++++ Dataset ++++

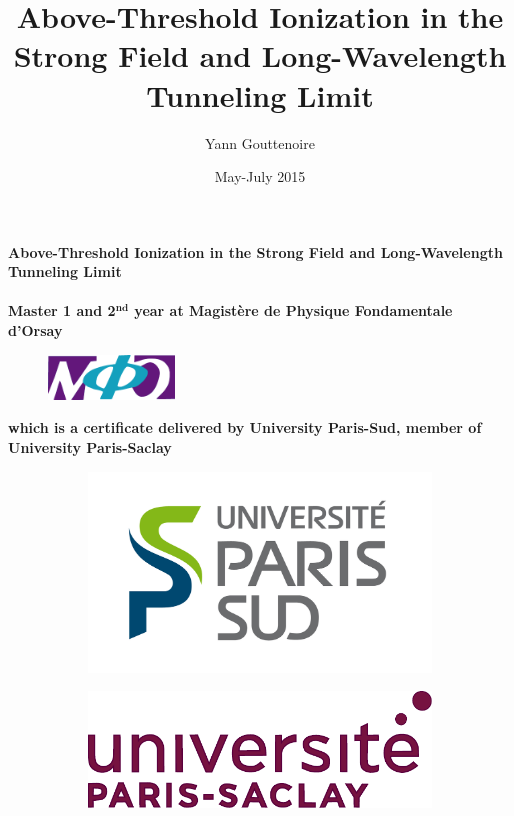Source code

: \documentclass[a4paper]{article}
\title{Above-Threshold Ionization in the Strong Field and Long-Wavelength Tunneling Limit}
\author{Yann Gouttenoire}
\date{May-July 2015}
\begin{document}

\makeatletter

  \begin{titlepage}
  \centering
  {\LARGE \textbf{Above-Threshold Ionization in the Strong Field and Long-Wavelength Tunneling Limit}} \\
      \vspace{1cm}
  {\large \@author} \\
      \vspace{1cm}
  {\textbf{Master 1 and 2$^{\textbf{nd}}$ year at Magist\`ere de Physique Fondamentale d'Orsay}} \\
      \vspace{1cm}
      \begin{figure}[h]
      \centering
    \includegraphics[width=0.30\textwidth]{logo/magistere.pdf}
      \end{figure}
  {\textbf{which is a certificate delivered by University Paris-Sud, member of University Paris-Saclay}} \\ 
        
   \begin{figure}[h]
   \centering
   \begin{subfigure}[l]{0.30\textwidth}
       \includegraphics[width=\textwidth]{logo/upsud}
   \end{subfigure}
   \hfill
   \begin{subfigure}[r]{0.30\textwidth}
       \includegraphics[width=\textwidth]{logo/upsaclay}
   \end{subfigure}
   \end{figure}
        \vfill


\end{titlepage}
\end{document}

++++

(What you are asked to do)
Number of lines holding "Limit" in the data: give it, with nothing else.

(Answer section)
2